◆ **Required work**:
Each of the lines below must be written out exactly as shown.

Dataset entries

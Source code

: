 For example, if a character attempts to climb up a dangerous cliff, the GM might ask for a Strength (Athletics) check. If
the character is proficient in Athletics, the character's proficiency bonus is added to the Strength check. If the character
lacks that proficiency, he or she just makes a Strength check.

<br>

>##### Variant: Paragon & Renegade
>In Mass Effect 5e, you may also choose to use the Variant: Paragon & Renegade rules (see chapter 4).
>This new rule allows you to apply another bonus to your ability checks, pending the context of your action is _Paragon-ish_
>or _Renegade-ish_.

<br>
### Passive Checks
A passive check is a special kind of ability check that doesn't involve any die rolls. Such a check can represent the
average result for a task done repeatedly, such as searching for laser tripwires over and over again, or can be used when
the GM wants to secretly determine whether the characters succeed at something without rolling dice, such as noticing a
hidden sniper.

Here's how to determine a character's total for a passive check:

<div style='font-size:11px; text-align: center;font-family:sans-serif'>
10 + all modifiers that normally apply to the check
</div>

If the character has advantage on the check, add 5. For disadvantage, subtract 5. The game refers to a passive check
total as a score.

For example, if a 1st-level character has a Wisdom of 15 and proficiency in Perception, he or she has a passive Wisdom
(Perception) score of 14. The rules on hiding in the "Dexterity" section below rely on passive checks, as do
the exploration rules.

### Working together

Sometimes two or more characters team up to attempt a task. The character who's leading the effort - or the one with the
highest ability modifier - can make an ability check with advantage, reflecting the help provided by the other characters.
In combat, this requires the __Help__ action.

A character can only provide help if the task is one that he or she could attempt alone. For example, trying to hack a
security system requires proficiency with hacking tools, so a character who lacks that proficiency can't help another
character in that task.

◆ **Output for this exercise**:
Source code

: For example, if a character attempts to climb up a dangerous cliff, the GM might ask for a Strength (Athletics) check. If
the character is proficient in Athletics, the character's proficiency bonus is added to the Strength check. If the character
lacks that proficiency, he or she just makes a Strength check.

<br>

>##### Variant: Paragon & Renegade
>In Mass Effect 5e, you may also choose to use the Variant: Paragon & Renegade rules (see chapter 4).
>This new rule allows you to apply another bonus to your ability checks, pending the context of your action is _Paragon-ish_
>or _Renegade-ish_.

<br>
### Passive Checks
A passive check is a special kind of ability check that doesn't involve any die rolls. Such a check can represent the
average result for a task done repeatedly, such as searching for laser tripwires over and over again, or can be used when
the GM wants to secretly determine whether the characters succeed at something without rolling dice, such as noticing a
hidden sniper.

Here's how to determine a character's total for a passive check:

<div style='font-size:11px; text-align: center;font-family:sans-serif'>
10 + all modifiers that normally apply to the check
</div>

If the character has advantage on the check, add 5. For disadvantage, subtract 5. The game refers to a passive check
total as a score.

For example, if a 1st-level character has a Wisdom of 15 and proficiency in Perception, he or she has a passive Wisdom
(Perception) score of 14. The rules on hiding in the "Dexterity" section below rely on passive checks, as do
the exploration rules.

### Working together

Sometimes two or more characters team up to attempt a task. The character who's leading the effort - or the one with the
highest ability modifier - can make an ability check with advantage, reflecting the help provided by the other characters.
In combat, this requires the __Help__ action.

A character can only provide help if the task is one that he or she could attempt alone. For example, trying to hack a
security system requires proficiency with hacking tools, so a character who lacks that proficiency can't help another
character in that task.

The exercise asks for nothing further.